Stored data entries
===

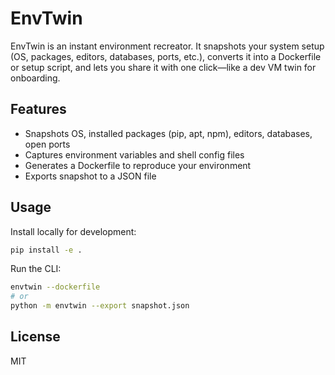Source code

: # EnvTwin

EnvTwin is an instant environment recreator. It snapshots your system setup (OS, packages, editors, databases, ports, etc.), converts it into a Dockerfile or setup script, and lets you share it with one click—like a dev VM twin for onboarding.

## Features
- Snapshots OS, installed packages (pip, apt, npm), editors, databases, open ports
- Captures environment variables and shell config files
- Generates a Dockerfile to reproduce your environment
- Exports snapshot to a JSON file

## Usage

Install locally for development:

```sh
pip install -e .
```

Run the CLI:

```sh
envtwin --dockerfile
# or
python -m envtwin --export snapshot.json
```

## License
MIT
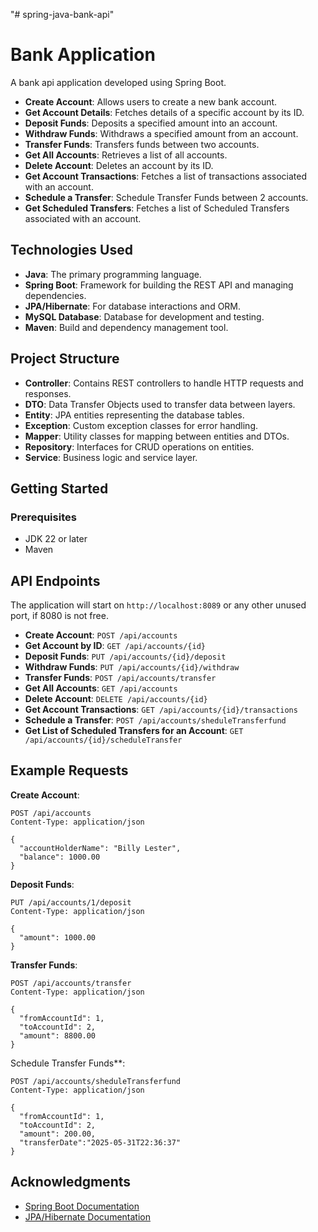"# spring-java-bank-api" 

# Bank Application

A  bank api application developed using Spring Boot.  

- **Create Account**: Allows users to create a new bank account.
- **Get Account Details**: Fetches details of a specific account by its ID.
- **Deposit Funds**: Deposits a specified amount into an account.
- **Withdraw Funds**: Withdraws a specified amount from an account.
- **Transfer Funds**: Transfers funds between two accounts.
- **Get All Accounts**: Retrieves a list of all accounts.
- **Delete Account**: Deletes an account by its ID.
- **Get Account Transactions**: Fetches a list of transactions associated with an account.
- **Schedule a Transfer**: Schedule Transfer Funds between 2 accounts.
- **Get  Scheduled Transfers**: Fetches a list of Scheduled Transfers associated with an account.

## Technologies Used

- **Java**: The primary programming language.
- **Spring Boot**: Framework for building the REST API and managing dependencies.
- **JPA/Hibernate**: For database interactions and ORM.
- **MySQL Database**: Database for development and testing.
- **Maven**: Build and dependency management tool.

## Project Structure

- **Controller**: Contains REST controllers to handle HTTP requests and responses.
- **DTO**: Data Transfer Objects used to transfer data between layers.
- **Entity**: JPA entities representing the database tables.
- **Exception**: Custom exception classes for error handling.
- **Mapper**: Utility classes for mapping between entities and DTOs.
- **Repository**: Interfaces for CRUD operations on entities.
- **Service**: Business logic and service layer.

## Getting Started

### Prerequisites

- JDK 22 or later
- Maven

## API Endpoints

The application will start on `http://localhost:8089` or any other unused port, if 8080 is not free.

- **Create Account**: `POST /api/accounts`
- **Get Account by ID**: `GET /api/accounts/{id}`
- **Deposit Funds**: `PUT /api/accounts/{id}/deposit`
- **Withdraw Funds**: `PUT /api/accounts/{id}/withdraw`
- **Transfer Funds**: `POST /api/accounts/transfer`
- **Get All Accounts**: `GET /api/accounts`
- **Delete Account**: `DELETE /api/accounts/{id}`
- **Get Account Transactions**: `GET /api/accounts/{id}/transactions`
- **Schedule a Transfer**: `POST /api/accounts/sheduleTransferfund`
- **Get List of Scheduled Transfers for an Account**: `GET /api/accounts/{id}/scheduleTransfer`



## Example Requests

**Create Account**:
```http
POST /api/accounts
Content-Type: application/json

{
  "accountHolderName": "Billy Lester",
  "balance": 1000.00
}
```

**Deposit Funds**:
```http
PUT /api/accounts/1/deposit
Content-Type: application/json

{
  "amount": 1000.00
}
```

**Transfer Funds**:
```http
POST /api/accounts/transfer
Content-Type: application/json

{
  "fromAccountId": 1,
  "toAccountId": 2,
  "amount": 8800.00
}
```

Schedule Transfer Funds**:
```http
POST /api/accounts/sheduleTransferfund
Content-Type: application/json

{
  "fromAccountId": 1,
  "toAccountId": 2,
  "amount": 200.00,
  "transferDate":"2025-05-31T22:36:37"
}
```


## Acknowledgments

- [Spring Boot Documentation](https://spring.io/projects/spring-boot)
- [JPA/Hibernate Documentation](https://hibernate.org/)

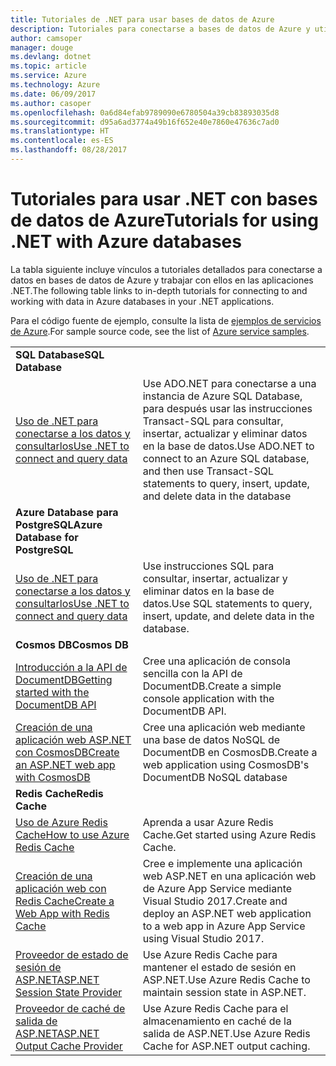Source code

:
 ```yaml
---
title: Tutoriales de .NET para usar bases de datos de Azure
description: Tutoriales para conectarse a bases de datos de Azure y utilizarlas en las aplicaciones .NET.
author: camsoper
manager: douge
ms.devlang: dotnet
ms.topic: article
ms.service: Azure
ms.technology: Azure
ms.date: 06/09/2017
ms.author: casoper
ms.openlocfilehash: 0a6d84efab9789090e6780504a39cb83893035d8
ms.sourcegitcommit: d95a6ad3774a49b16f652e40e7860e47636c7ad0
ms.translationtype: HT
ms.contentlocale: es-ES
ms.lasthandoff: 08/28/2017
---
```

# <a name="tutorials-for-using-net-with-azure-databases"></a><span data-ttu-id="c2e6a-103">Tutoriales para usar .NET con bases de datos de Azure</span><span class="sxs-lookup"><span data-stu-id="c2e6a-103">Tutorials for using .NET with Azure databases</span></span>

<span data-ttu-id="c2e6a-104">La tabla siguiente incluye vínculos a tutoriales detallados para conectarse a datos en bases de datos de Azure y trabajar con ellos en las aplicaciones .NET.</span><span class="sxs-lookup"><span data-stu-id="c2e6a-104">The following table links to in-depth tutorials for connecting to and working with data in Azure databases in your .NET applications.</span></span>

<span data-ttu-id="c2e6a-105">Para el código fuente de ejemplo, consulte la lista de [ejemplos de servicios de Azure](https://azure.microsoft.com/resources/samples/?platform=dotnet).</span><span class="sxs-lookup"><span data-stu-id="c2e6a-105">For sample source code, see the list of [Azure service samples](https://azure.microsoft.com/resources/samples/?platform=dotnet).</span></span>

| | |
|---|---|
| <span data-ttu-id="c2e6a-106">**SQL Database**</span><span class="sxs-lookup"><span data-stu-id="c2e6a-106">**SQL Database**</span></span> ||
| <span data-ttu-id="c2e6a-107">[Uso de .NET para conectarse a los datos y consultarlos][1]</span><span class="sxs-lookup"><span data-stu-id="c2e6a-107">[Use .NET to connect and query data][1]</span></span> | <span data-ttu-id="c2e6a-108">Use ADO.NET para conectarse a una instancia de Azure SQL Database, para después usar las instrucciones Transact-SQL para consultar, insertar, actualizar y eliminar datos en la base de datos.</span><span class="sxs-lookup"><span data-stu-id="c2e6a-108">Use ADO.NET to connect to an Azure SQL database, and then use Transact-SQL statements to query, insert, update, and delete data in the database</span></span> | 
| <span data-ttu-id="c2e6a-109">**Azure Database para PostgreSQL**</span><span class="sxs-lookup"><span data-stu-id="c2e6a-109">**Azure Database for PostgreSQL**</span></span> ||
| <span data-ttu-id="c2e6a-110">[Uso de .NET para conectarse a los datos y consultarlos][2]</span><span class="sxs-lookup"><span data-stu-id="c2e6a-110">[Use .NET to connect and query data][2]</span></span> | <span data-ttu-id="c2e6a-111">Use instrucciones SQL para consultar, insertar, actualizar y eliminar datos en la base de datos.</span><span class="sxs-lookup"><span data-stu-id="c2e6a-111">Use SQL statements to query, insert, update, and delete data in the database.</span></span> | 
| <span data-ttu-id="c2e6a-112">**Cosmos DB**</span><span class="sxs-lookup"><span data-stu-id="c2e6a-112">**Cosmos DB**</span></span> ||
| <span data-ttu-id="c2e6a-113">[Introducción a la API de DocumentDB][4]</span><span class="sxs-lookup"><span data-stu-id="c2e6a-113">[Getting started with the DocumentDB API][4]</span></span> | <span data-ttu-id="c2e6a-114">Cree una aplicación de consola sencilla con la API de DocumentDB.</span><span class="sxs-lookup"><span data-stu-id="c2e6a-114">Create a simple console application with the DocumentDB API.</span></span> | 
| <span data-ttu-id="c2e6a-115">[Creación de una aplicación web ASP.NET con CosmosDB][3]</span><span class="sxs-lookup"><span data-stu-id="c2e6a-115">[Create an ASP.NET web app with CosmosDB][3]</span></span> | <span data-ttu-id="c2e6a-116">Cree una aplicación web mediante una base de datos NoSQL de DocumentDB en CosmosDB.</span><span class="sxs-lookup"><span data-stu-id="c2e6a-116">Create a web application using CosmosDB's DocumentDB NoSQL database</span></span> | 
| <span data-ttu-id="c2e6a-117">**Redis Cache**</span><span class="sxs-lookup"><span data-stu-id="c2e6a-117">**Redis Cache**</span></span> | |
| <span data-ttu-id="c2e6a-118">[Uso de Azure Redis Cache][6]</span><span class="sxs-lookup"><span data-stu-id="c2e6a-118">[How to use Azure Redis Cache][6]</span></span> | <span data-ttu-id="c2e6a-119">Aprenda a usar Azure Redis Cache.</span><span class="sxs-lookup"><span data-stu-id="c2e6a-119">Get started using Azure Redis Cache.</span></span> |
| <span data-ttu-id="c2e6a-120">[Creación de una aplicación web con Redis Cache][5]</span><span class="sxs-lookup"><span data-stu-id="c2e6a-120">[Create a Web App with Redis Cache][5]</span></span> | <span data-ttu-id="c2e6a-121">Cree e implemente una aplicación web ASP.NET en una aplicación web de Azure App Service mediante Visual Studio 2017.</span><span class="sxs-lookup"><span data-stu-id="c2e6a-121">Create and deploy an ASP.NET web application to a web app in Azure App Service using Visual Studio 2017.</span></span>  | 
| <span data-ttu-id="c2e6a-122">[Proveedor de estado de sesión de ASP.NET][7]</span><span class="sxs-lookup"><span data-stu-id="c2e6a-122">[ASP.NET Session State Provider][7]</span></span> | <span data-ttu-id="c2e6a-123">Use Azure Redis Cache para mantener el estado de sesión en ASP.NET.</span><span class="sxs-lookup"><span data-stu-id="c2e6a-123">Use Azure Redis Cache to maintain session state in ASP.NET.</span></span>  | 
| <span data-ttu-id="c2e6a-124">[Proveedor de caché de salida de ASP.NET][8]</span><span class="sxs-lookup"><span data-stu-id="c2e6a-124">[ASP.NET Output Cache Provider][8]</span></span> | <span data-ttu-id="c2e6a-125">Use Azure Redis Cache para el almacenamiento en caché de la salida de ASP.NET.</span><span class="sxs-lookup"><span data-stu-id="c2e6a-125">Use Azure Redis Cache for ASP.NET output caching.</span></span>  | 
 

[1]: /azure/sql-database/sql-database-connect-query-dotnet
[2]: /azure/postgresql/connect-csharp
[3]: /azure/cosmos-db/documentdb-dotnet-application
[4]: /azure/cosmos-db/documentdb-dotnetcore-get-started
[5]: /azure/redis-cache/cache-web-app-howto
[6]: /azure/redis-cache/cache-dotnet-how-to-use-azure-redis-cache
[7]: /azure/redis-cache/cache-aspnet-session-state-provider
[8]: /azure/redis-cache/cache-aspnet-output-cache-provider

===

■ **EXERCISE DESCRIPTION**
Your answer must be the exact lines of the records from the first one through the line containing "- **Get Account Transactions**: Fetches", with no pictures in it.

■ **WRITTEN SOLUTION**
Source code

: # EnvTwin

EnvTwin is an instant environment recreator. It snapshots your system setup (OS, packages, editors, databases, ports, etc.), converts it into a Dockerfile or setup script, and lets you share it with one click—like a dev VM twin for onboarding.

## Features
- Snapshots OS, installed packages (pip, apt, npm), editors, databases, open ports
- Captures environment variables and shell config files
- Generates a Dockerfile to reproduce your environment
- Exports snapshot to a JSON file

## Usage

Install locally for development:

```sh
pip install -e .
```

Run the CLI:

```sh
envtwin --dockerfile
# or
python -m envtwin --export snapshot.json
```

## License
MIT
"# spring-java-bank-api" 

# Bank Application

A  bank api application developed using Spring Boot.  

- **Create Account**: Allows users to create a new bank account.
- **Get Account Details**: Fetches details of a specific account by its ID.
- **Deposit Funds**: Deposits a specified amount into an account.
- **Withdraw Funds**: Withdraws a specified amount from an account.
- **Transfer Funds**: Transfers funds between two accounts.
- **Get All Accounts**: Retrieves a list of all accounts.
- **Delete Account**: Deletes an account by its ID.
- **Get Account Transactions**: Fetches a list of transactions associated with an account.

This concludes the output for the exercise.